▶ _Exercise aim_:
Every record below must come back exactly as written, with the images dropped.

▶ _Study material_:
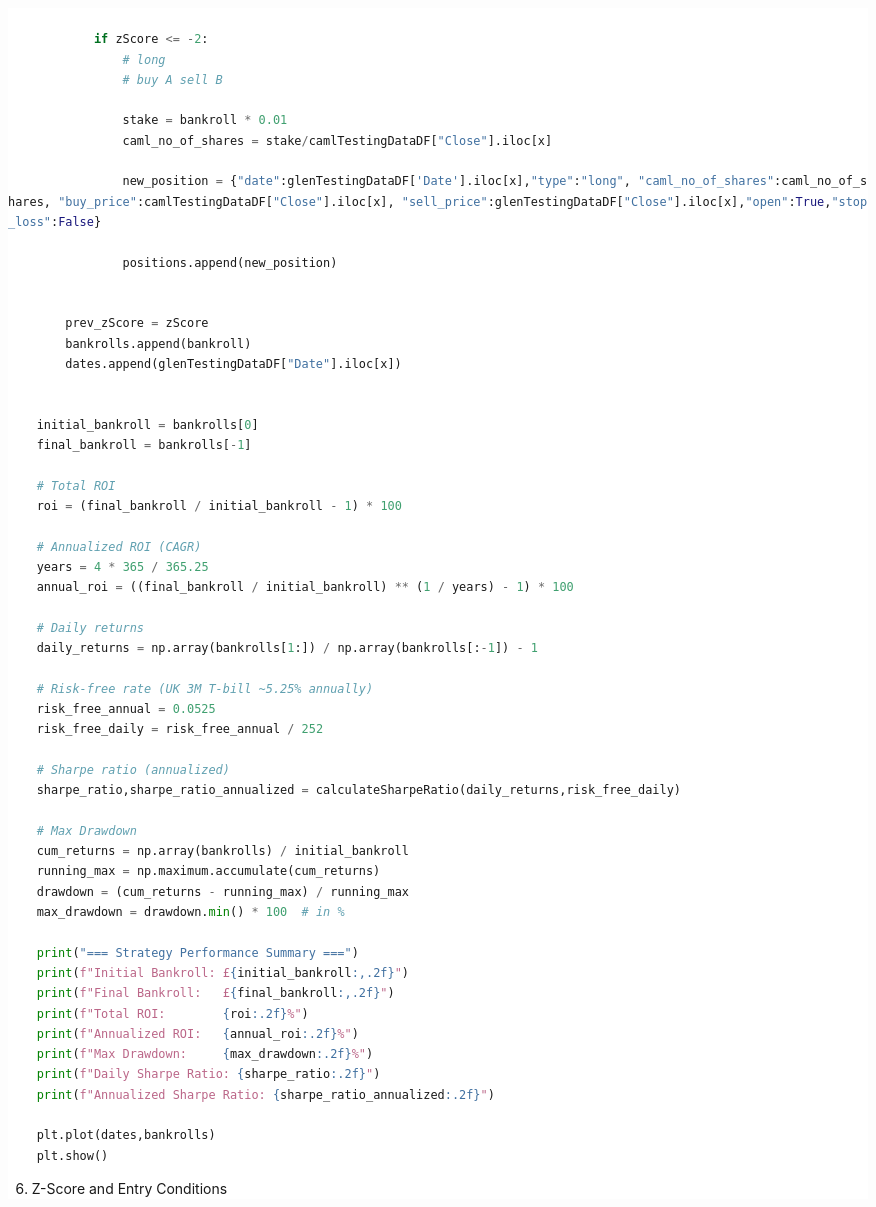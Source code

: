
 ```python

            if zScore <= -2:
                # long
                # buy A sell B
                
                stake = bankroll * 0.01
                caml_no_of_shares = stake/camlTestingDataDF["Close"].iloc[x]

                new_position = {"date":glenTestingDataDF['Date'].iloc[x],"type":"long", "caml_no_of_shares":caml_no_of_shares, "buy_price":camlTestingDataDF["Close"].iloc[x], "sell_price":glenTestingDataDF["Close"].iloc[x],"open":True,"stop_loss":False}

                positions.append(new_position)


        prev_zScore = zScore
        bankrolls.append(bankroll)
        dates.append(glenTestingDataDF["Date"].iloc[x])
        

    initial_bankroll = bankrolls[0]
    final_bankroll = bankrolls[-1]
    
    # Total ROI
    roi = (final_bankroll / initial_bankroll - 1) * 100
    
    # Annualized ROI (CAGR)
    years = 4 * 365 / 365.25
    annual_roi = ((final_bankroll / initial_bankroll) ** (1 / years) - 1) * 100
    
    # Daily returns
    daily_returns = np.array(bankrolls[1:]) / np.array(bankrolls[:-1]) - 1
    
    # Risk-free rate (UK 3M T-bill ~5.25% annually)
    risk_free_annual = 0.0525
    risk_free_daily = risk_free_annual / 252
    
    # Sharpe ratio (annualized)
    sharpe_ratio,sharpe_ratio_annualized = calculateSharpeRatio(daily_returns,risk_free_daily)
    
    # Max Drawdown
    cum_returns = np.array(bankrolls) / initial_bankroll
    running_max = np.maximum.accumulate(cum_returns)
    drawdown = (cum_returns - running_max) / running_max
    max_drawdown = drawdown.min() * 100  # in %
    
    print("=== Strategy Performance Summary ===")
    print(f"Initial Bankroll: £{initial_bankroll:,.2f}")
    print(f"Final Bankroll:   £{final_bankroll:,.2f}")
    print(f"Total ROI:        {roi:.2f}%")
    print(f"Annualized ROI:   {annual_roi:.2f}%")
    print(f"Max Drawdown:     {max_drawdown:.2f}%")
    print(f"Daily Sharpe Ratio: {sharpe_ratio:.2f}")
    print(f"Annualized Sharpe Ratio: {sharpe_ratio_annualized:.2f}")
        
    plt.plot(dates,bankrolls)
    plt.show()
```
6. Z-Score and Entry Conditions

▶ _Reply to the task_:
Source code

:
 ```python

            if zScore <= -2:
                # long
                # buy A sell B
                
                stake = bankroll * 0.01
                caml_no_of_shares = stake/camlTestingDataDF["Close"].iloc[x]

                new_position = {"date":glenTestingDataDF['Date'].iloc[x],"type":"long", "caml_no_of_shares":caml_no_of_shares, "buy_price":camlTestingDataDF["Close"].iloc[x], "sell_price":glenTestingDataDF["Close"].iloc[x],"open":True,"stop_loss":False}

                positions.append(new_position)


        prev_zScore = zScore
        bankrolls.append(bankroll)
        dates.append(glenTestingDataDF["Date"].iloc[x])
        

    initial_bankroll = bankrolls[0]
    final_bankroll = bankrolls[-1]
    
    # Total ROI
    roi = (final_bankroll / initial_bankroll - 1) * 100
    
    # Annualized ROI (CAGR)
    years = 4 * 365 / 365.25
    annual_roi = ((final_bankroll / initial_bankroll) ** (1 / years) - 1) * 100
    
    # Daily returns
    daily_returns = np.array(bankrolls[1:]) / np.array(bankrolls[:-1]) - 1
    
    # Risk-free rate (UK 3M T-bill ~5.25% annually)
    risk_free_annual = 0.0525
    risk_free_daily = risk_free_annual / 252
    
    # Sharpe ratio (annualized)
    sharpe_ratio,sharpe_ratio_annualized = calculateSharpeRatio(daily_returns,risk_free_daily)
    
    # Max Drawdown
    cum_returns = np.array(bankrolls) / initial_bankroll
    running_max = np.maximum.accumulate(cum_returns)
    drawdown = (cum_returns - running_max) / running_max
    max_drawdown = drawdown.min() * 100  # in %
    
    print("=== Strategy Performance Summary ===")
    print(f"Initial Bankroll: £{initial_bankroll:,.2f}")
    print(f"Final Bankroll:   £{final_bankroll:,.2f}")
    print(f"Total ROI:        {roi:.2f}%")
    print(f"Annualized ROI:   {annual_roi:.2f}%")
    print(f"Max Drawdown:     {max_drawdown:.2f}%")
    print(f"Daily Sharpe Ratio: {sharpe_ratio:.2f}")
    print(f"Annualized Sharpe Ratio: {sharpe_ratio_annualized:.2f}")
        
    plt.plot(dates,bankrolls)
    plt.show()
```
6. Z-Score and Entry Conditions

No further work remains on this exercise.